They will claim that it was precisely because of their execution of the pandemic plan that it was not a critical and widespread calamity. Of course to do that, they will have to completely ignore the fact that by the time they got the vaccination rolled out, the season had already peaked. They will also have to ignore the fact that despite the media hysteria and the Public Health Agency of Canada’s (PHAC) massive advertising campaign that fewer than 45% of Canadians have lined up to get their shot (according to PHAC’s own stats as of Jan 6).

And finally, they will have to ignore that the bottom line is this strain of flu was never the threat they made it out to be. In total, through two waves of swine flu, there have been less than 3,000 deaths worldwide. That is fewer than Canada alone experiences every year from the everyday ordinary seasonal flu. And most nations did not have nearly the comprehensive vaccination program we did.

Neverthless, David Butler-Jones, Canada’s top doc, continues to throw good money after bad by flogging the vaccine on TV commericals instead of coming clean and apologizing for the fiasco. This is not my first quibble with Dr. Butler-Jones. As keynote speaker at a media awards ceremony I attended in 2008, he had the nerve to suggest journalists were partners in getting the Health Canada message out. We are not partners with any organization to promote its message. We are, or at least we are supposed to be, an objective lens through which the public can draw its own conclusions.

Neverthless, the doc got his wish in the early days of the vaccination program as virtually every news organization in the country blanketed their respective mediums with wall-to-wall coverage without much investigation of whether it was a significant threat or not.

It is kind of a sad reflection on the credibility of both PHAC and the media that less than half the population bought the hype.

What we did buy, without our consent, was a program MacLeans Magazine estimates will have cost us more than $2 billion by the time the dust settles.

Some people have suggested to me that even if the program saved a handful of lives (which it undoubtedly did) it has been worth it. That is a really nice sentiment, but it flies in the face of our reality, doesn’t it? If that were the case, why do we not invest more heavily in seasonal flu prevention, poverty reduction, drug and alcohol rehabilitation, cancer research, or traffic safety to name just a few things that claim many more lives than swine flu ever will.

And how many lives were lost because, for a couple of months, other aspects of the health system ground to a virtual standstill to accommodate flu clinics? We will probably never know.

What does swine flu have that these others do not? Aside from a scary name (I have to wonder whether any of this would have happened if we called it Teddy Bear Flu), it has not been normalized. We simply accept there will be a certain number of casualties from these other causes.

And now that we have cried wolf and blown the budget, what if something really nasty comes along? Will we be able to mount another response like this and will people take it seriously? Somehow, I doubt it.

***************

Today I want to add a new feature to Blogging at the Big Dog. It will be my pet peeves section.
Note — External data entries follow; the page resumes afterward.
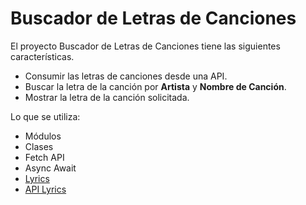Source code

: # Buscador de Letras de Canciones

El proyecto Buscador de Letras de Canciones tiene las siguientes características.

* Consumir las letras de canciones desde una API.
* Buscar la letra de la canción por **Artista** y **Nombre de Canción**.
* Mostrar la letra de la canción solicitada.

Lo que se utiliza:

* Módulos
* Clases
* Fetch API
* Async Await
* [Lyrics](https://lyrics.ovh/)
* [API Lyrics](https://lyricsovh.docs.apiary.io/)

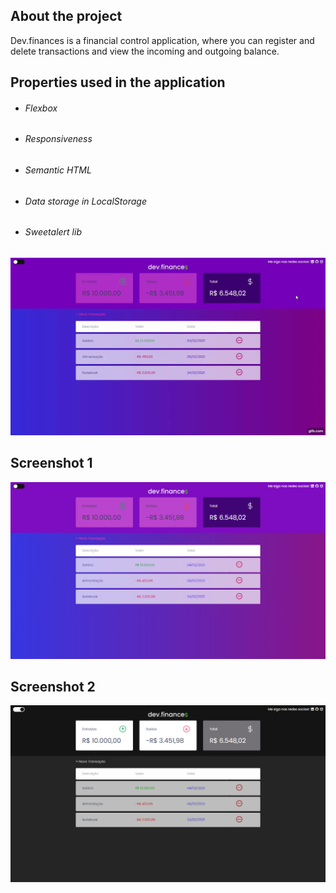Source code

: <h2>About the project</h2>

Dev.finances is a financial control application, where you can register and delete transactions and view the incoming and outgoing balance.

## Properties used in the application

- ###### Flexbox

- ###### Responsiveness

- ###### Semantic HTML

- <h6>Data storage in LocalStorage</h6>

- <h6>Sweetalert lib</h6>

  

![gif](./README-images/toggle-theme.gif)

<h2>Screenshot 1</h2>

<div align="center">
    <img src="./README-images/screenshot-1.png" />
</div>

<h2>Screenshot 2</h2>

<div align="center">
    <img src="./README-images/screenshot-2.png" />
</div>
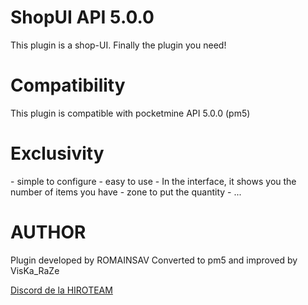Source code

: # ShopUI API 5.0.0

This plugin is a shop-UI. Finally the plugin you need!

<h1>Compatibility</h1>
<p>This plugin is compatible with pocketmine API 5.0.0 (pm5)<p>

<h1>Exclusivity</h2>
- simple to configure
- easy to use
- In the interface, it shows you the number of items you have
- zone to put the quantity
- ...

<h1>AUTHOR</h2>
Plugin developed by ROMAINSAV
Converted to pm5 and improved by VisKa_RaZe


[Discord de la HIROTEAM](https://discord.gg/HfpQrwPwyX)

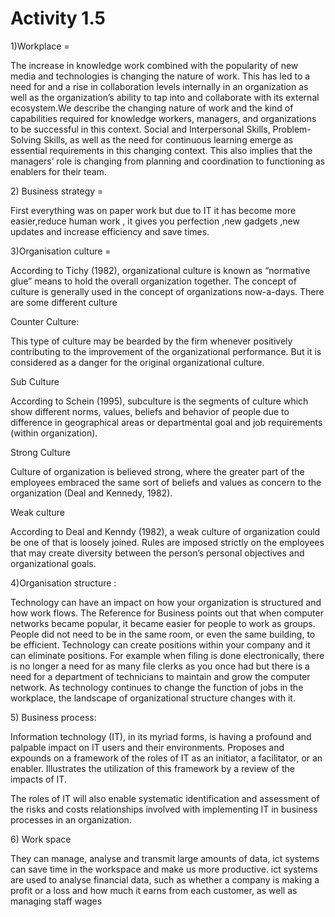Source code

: # Activity 1.5

1\)Workplace =

The increase in knowledge work combined with the popularity of new media and technologies is changing the nature of work. This has led to a need for and a rise in collaboration levels internally in an organization as well as the organization’s ability to tap into and collaborate with its external ecosystem.We describe the changing nature of work and the kind of capabilities required for knowledge workers, managers, and organizations to be successful in this context. Social and Interpersonal Skills, Problem-Solving Skills, as well as the need for continuous learning emerge as essential requirements in this changing context. This also implies that the managers’ role is changing from planning and coordination to functioning as enablers for their team.

2\) Business strategy =

First everything was on paper work but due to IT it has become more easier,reduce human work , it gives you perfection ,new gadgets ,new updates and increase efficiency and save times.

3\)Organisation culture =

According to Tichy \(1982\), organizational culture is known as “normative glue” means to hold the overall organization together. The concept of culture is generally used in the concept of organizations now-a-days. There are some different culture

Counter Culture:

This type of culture may be bearded by the firm whenever positively contributing to the improvement of the organizational performance. But it is considered as a danger for the original organizational culture.

Sub Culture

According to Schein \(1995\), subculture is the segments of culture which show different norms, values, beliefs and behavior of people due to difference in geographical areas or departmental goal and job requirements \(within organization\).

Strong Culture

Culture of organization is believed strong, where the greater part of the employees embraced the same sort of beliefs and values as concern to the organization \(Deal and Kennedy, 1982\).

Weak culture

According to Deal and Kenndy \(1982\), a weak culture of organization could be one of that is loosely joined. Rules are imposed strictly on the employees that may create diversity between the person’s personal objectives and organizational goals.

4\)Organisation structure :

Technology can have an impact on how your organization is structured and how work flows. The Reference for Business points out that when computer networks became popular, it became easier for people to work as groups. People did not need to be in the same room, or even the same building, to be efficient. Technology can create positions within your company and it can eliminate positions. For example when filing is done electronically, there is no longer a need for as many file clerks as you once had but there is a need for a department of technicians to maintain and grow the computer network. As technology continues to change the function of jobs in the workplace, the landscape of organizational structure changes with it.

5\) Business process:

Information technology \(IT\), in its myriad forms, is having a profound and palpable impact on IT users and their environments. Proposes and expounds on a framework of the roles of IT as an initiator, a facilitator, or an enabler. Illustrates the utilization of this framework by a review of the impacts of IT.

The roles of IT will also enable systematic identification and assessment of the risks and costs relationships involved with implementing IT in business processes in an organization.

6\) Work space

They can manage, analyse and transmit large amounts of data, ict systems can save time in the workspace and make us more productive. ict systems are used to analyse financial data, such as whether a company is making a profit or a loss and how much it earns from each customer, as well as managing staff wages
It won’t be a daily feature, but I will add them as they strike me.

Pet Peeve #1: How advertising is ruining the English language

This is a general complaint I have about the disappearing adverb inspired by an ad in which the announcer suggested people should “eat healthier.” If she were saying, our useless crap is better for your health than our competitor’s useless crap, “healthier” would be appropriate. But since she is modifying the verb “to eat,” we need an adverb not an adjective. “People should eat more healthily.”

Advertisers are not the only guilty parties. Sports announcers are the worst. It seems as if they have never even heard of an adverb despite the fact most are college grads. I have even heard journalists, who really ought to know better, do this on occasion.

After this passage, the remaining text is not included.